The Origin of Novel and its Kinds - II

Novels may have any kind of plot form—tragic, comic, satiric, or romantic. But broadly they are of two kinds: the realistic novel and the romance.

The realistic novel is a fictional attempt to give the effect of realism, by representing complex characters with mixed motives . These characters are rooted in a social class and operate in a developed social structure. They interact with many other characters, and undergo plausible, everyday modes of experience. Defoe, Fielding, Jane Austen, George Eliot, Anthony Trollope, William Dean Howells, and Henry James belong to this group. A realistic novel focuses on the customs, conversation, and ways of thinking and valuing of a particular social class and it is often called a novel of manners. Jane Austen, Edith Wharton, and John P. Marquand produced this kind of novel.

The prose romance, on the other hand, has as precursors the chivalric romance of the Middle Ages and the Gothic novel of the later eighteenth century. It usually deploys characters who are sharply discriminated as heroes or villains, masters or victims.  Its protagonist is often solitary, and relatively isolated from a social context. It tends to be set in the historical past, and the atmosphere is such as to suspend the reader's expectations based on everyday experience. The plot of the prose romance emphasizes adventure, and is frequently cast in the form of the quest for an ideal, or the pursuit of an enemy. Walter Scott's Rob Roy (1817), Alexandre Dumas' The Three Musketeers (1844-45), Emily Bronte's Wuthering Heights (1847), and an important line of American narratives which extends from Edgar Allan Poe, James Fenimore Cooper, Nathaniel Hawthorne, and Herman Melville to recent writings of William Faulkner and Saul Bellow. Martin Green, in Dreams of Adventure, Deeds of Empire (1979) are some examples.

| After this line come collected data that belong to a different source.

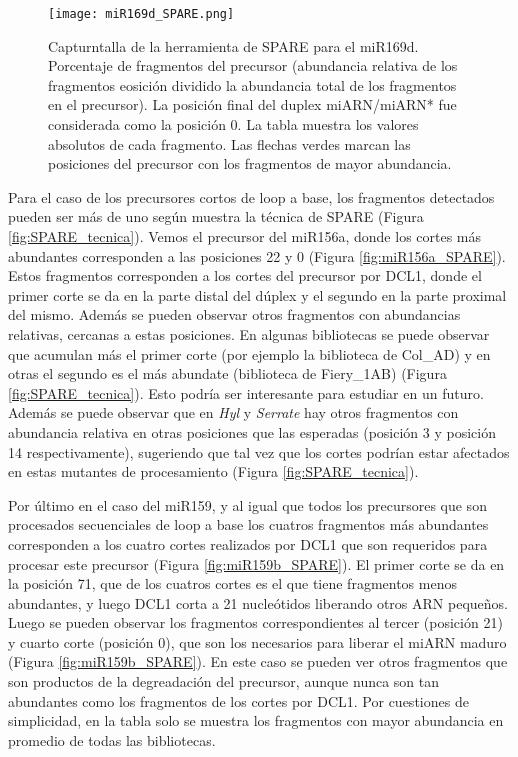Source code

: \begin{landscape}                                                                      
\begin{figure}[htbp!] 
        \centering    
        \texttt{[image: miR169d\_SPARE.png]}
        \caption[Captura de pantalla de la herramienta de SPARE para el miR169d]{Capturntalla de la herramienta de SPARE para el miR169d.
        Porcentaje de fragmentos del precursor (abundancia relativa de los fragmentos eosición dividido la abundancia total de los fragmentos en el precursor).
        La posición final del duplex miARN/miARN* fue considerada como la posición 0.
        La tabla muestra los valores absolutos de cada fragmento.
        Las flechas verdes marcan las posiciones del precursor con los fragmentos de mayor abundancia. 
        }
	 \label{fig:miR169d_SPARE}
    \end{figure}
\end{landscape}

Para el caso de los precursores cortos de loop a base, los fragmentos detectados pueden ser más de uno según muestra la técnica de SPARE (Figura \ref{fig:SPARE_tecnica}).
Vemos el precursor del miR156a, donde los cortes más abundantes corresponden a las posiciones 22 y 0 (Figura \ref{fig:miR156a_SPARE}).
Estos fragmentos corresponden a los cortes del precursor por DCL1, donde el primer corte se da en la parte distal del dúplex y el segundo en la parte proximal del mismo.
Además se pueden observar otros fragmentos con abundancias relativas, cercanas a estas posiciones. 
En algunas bibliotecas se puede observar que acumulan más el primer corte (por ejemplo la biblioteca de Col\_AD) y en otras el segundo es el más abundate (biblioteca de Fiery\_1AB) (Figura \ref{fig:SPARE_tecnica}).
Esto podría ser interesante para estudiar en un futuro.
Además se puede observar que en \textit{Hyl} y \textit{Serrate} hay otros fragmentos con abundancia relativa en otras posiciones que las esperadas (posición 3 y posición 14 respectivamente), sugeriendo que tal vez que los cortes podrían estar afectados en estas mutantes de procesamiento (Figura \ref{fig:SPARE_tecnica}).

Por último en el caso del miR159, y al igual que todos los precursores que son procesados secuenciales de loop a base los cuatros fragmentos más abundantes corresponden a los cuatro cortes realizados por DCL1 que son requeridos para procesar este precursor (Figura \ref{fig:miR159b_SPARE}).
El primer corte se da en la posición 71, que de los cuatros cortes es el que tiene fragmentos menos abundantes, y luego DCL1 corta a 21 nucleótidos liberando otros ARN pequeños.
Luego se pueden observar los fragmentos correspondientes al tercer (posición 21) y cuarto corte (posición 0), que son los necesarios para liberar el miARN maduro (Figura \ref{fig:miR159b_SPARE}).
En este caso se pueden ver otros fragmentos que son productos de la degreadación del precursor, aunque nunca son tan abundantes como los fragmentos de los cortes por DCL1.
Por cuestiones de simplicidad, en la tabla solo se muestra los fragmentos con mayor abundancia en promedio de todas las bibliotecas.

The social novel emphasizes the influence of the social and economic conditions of an era on shaping characters and determining events; often it also embodies an implicit or explicit thesis recommending political and social reform. Examples of social novels are Harriet Beecher Stowe's Uncle Tom’s Cabin (1852), Upton Sinclair's The Jungle (1906), John Steinbeck's The Grapes of Wrath (1939), Nadine Gordimer's Burger’s Daughter (1979). Some realistic novels make use of events and personages from the historical past to add interest and picturesqueness to the narrative.

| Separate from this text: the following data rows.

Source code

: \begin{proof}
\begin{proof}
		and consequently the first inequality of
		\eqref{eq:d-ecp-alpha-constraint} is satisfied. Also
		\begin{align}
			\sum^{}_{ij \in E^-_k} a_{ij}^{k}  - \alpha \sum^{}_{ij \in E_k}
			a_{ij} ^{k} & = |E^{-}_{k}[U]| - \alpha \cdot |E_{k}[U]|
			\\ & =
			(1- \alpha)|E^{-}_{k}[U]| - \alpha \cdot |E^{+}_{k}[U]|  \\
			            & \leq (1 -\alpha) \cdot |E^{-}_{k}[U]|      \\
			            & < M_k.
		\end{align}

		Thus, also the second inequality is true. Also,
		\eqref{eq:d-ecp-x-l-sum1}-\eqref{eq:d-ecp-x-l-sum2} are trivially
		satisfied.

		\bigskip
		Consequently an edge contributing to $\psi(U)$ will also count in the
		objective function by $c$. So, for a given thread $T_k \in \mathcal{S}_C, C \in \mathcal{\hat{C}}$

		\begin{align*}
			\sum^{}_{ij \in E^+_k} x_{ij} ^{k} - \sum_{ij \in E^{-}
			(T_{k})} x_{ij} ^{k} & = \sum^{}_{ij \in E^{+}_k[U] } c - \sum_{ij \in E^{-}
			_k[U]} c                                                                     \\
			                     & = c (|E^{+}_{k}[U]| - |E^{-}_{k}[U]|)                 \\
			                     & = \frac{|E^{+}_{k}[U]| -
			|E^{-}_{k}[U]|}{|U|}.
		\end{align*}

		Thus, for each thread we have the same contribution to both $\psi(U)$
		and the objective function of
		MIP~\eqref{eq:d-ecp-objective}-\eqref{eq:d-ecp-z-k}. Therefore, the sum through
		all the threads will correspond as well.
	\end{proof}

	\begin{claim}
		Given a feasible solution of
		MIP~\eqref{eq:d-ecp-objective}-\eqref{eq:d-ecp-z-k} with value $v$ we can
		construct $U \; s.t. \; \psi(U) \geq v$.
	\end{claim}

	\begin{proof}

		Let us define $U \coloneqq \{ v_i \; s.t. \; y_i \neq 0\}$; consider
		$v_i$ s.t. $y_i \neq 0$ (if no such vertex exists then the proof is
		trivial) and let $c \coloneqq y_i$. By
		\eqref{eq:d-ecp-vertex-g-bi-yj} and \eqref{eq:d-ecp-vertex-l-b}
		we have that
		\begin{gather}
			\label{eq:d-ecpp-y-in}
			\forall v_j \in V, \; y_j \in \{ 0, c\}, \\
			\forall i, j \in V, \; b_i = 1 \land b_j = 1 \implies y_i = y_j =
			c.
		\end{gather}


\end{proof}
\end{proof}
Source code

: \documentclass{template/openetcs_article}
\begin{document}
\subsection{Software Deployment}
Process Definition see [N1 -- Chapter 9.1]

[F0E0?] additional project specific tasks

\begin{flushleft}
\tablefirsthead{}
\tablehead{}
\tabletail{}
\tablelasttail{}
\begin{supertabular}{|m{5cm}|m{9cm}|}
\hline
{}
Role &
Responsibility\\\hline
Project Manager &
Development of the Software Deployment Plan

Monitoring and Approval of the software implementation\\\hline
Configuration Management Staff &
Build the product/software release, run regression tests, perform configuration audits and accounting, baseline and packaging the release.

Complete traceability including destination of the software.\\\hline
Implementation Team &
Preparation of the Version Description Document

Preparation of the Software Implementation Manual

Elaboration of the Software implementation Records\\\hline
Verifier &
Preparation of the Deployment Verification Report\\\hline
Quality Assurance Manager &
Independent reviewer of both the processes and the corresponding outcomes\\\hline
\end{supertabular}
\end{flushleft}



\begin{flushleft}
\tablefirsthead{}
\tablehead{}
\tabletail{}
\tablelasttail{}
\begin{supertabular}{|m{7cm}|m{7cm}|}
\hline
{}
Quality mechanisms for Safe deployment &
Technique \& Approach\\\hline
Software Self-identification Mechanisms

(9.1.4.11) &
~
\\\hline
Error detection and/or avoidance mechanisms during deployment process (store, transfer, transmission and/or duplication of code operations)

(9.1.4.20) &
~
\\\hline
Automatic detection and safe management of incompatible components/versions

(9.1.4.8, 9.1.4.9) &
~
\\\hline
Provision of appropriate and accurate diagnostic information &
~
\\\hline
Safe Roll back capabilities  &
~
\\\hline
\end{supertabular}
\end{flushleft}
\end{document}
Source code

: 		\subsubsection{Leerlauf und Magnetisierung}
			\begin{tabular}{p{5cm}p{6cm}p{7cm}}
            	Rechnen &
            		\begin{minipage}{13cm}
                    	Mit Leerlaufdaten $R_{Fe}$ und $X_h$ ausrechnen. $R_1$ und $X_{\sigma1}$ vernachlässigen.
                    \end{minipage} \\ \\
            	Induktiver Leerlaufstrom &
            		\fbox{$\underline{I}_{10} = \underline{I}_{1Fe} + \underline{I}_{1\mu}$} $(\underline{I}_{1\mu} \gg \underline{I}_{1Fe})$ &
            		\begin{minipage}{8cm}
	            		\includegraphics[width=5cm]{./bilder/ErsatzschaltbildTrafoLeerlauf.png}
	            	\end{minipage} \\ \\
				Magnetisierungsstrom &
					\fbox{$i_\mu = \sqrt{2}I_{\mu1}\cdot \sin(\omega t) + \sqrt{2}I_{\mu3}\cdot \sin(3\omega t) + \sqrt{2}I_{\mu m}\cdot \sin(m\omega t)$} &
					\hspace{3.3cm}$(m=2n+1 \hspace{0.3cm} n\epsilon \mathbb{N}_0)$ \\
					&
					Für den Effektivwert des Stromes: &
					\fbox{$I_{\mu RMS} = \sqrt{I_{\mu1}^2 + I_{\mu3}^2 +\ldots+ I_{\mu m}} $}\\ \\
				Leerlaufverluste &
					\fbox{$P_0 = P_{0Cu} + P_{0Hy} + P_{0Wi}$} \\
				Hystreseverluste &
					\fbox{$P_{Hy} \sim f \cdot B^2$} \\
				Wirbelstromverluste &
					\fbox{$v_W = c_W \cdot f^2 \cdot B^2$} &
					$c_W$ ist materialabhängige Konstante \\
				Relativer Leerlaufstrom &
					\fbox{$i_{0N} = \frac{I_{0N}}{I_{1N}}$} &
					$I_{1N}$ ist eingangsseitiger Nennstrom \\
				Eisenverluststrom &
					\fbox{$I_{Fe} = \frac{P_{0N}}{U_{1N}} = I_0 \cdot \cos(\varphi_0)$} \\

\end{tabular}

The historical novel, however, began in the nineteenth century with Sir Walter Scott. The historical novel not only takes its setting and some characters and events from history, but makes the historical events and issues crucial for the central characters and narrative. Some of the greatest historical novels also use the protagonists and actions to reveal what the author regards as the deep forces that impel the historical process. Examples of historical novels are Scott's Ivanhoe (1819), set in the period of Norman domination of the Saxons at the time of Richard I; Dickens' A Tale of Two Cities (1859), in Paris and London during the French Revolution; George Eliot's Romola (1863), in Florence during the Renaissance; Tolstoy's War and Peace (1869), during Napoleon's invasion of Russia; and Margaret Mitchell's Gone with the Wind (1936), in Georgia during the Civil War and Reconstruction.

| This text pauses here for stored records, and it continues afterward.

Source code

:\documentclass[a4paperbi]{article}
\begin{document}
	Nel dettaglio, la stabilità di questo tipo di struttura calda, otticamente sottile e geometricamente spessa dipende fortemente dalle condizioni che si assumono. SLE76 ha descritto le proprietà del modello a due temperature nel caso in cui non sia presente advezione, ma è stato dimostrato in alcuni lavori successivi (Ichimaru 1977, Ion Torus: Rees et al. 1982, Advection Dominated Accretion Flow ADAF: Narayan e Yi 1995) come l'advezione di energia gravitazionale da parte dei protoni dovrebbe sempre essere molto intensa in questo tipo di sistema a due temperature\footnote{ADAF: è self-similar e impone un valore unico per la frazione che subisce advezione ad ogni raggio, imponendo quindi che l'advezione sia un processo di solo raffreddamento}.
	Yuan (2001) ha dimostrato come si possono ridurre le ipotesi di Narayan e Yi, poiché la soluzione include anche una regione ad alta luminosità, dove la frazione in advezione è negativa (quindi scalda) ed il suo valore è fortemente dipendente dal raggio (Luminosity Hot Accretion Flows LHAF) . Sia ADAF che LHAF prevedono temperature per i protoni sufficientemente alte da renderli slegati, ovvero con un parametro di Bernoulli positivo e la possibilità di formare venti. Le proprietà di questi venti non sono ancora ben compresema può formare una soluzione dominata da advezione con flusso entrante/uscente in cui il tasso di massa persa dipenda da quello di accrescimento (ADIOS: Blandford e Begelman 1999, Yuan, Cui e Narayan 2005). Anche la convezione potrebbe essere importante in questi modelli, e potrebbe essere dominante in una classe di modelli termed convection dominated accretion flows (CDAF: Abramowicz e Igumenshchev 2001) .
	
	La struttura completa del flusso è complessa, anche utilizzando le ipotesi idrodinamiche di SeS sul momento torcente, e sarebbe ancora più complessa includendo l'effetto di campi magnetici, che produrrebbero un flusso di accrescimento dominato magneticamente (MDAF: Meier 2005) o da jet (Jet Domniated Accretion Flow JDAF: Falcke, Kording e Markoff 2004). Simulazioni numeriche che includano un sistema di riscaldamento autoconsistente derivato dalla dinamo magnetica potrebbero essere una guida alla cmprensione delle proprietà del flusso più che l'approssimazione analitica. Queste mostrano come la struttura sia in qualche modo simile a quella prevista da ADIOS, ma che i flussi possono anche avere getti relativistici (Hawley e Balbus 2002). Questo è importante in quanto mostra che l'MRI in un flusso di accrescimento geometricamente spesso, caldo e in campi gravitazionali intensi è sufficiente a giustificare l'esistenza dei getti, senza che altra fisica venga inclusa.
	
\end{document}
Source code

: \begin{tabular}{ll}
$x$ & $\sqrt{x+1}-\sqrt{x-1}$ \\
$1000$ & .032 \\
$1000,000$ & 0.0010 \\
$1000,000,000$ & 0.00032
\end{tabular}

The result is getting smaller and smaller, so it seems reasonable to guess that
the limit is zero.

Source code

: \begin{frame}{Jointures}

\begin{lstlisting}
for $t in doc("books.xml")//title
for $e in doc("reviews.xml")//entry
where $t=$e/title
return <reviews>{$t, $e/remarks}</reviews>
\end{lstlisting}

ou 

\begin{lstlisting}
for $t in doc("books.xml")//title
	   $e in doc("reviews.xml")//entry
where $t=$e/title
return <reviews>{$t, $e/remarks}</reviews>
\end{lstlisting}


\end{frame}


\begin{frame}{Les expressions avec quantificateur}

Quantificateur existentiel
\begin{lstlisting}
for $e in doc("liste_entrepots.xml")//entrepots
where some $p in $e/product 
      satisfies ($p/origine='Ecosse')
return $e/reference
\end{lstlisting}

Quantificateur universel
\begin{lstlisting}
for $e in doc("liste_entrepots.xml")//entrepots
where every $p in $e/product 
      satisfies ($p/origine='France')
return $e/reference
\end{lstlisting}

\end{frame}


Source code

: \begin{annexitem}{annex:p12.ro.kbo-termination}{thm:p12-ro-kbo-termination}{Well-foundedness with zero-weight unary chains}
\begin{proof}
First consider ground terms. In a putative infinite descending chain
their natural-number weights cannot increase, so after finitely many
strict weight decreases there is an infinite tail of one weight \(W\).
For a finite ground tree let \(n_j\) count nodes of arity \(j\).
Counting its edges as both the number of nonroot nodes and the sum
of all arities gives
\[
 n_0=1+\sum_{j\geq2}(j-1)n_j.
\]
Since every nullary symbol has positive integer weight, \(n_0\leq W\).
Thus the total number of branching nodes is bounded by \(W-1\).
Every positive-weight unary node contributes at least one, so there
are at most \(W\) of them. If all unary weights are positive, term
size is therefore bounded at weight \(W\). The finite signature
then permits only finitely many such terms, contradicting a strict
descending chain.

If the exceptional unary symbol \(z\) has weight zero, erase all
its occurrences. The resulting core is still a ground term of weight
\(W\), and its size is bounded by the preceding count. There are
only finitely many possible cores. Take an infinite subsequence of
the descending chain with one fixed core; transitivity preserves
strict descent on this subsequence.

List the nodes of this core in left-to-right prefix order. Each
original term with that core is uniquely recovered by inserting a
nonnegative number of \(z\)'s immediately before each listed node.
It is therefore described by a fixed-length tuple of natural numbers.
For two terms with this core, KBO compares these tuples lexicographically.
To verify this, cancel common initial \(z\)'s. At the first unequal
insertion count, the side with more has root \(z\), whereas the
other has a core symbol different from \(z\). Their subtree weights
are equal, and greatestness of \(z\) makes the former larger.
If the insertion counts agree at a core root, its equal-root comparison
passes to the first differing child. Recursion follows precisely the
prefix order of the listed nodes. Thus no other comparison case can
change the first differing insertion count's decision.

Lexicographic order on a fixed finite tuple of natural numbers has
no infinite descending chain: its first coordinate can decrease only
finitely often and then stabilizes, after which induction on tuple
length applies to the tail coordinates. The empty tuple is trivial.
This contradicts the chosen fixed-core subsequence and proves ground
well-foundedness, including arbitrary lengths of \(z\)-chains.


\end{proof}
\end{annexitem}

One twentieth-century variant of the historical novel is known as documentary fiction, which incorporates not only historical characters and events, but also reports of everyday events in contemporary newspapers: John Dos Passos, USA (1938); E. L. Doctorow, Ragtime (1975) and Billy Bathgate (1989).

The regional novel emphasizes the setting, speech, and social structure and customs of a particular locality, not merely as local color, but as important conditions affecting the temperament of the characters and their ways of thinking, feeling, and interacting. Instances of such localities are "Wessex" in Thomas Hardy's novels, and "Yoknapatawpha County," Mississippi, in Faulkner's. Stella Gibbons wrote a witty parody of the regional novel in Cold Comfort Farm (1936).
Beginning with the second half of the nineteenth century, the novel displaced all other literary forms in popularity. The novelistic art has received the devoted attention of some of the greatest masters of modern literature— Flaubert, Henry James, Proust, Mann, Joyce, and Virginia Woolf. The post modern novel experimented with ideas like involuted novel, anti-novel and magic realism.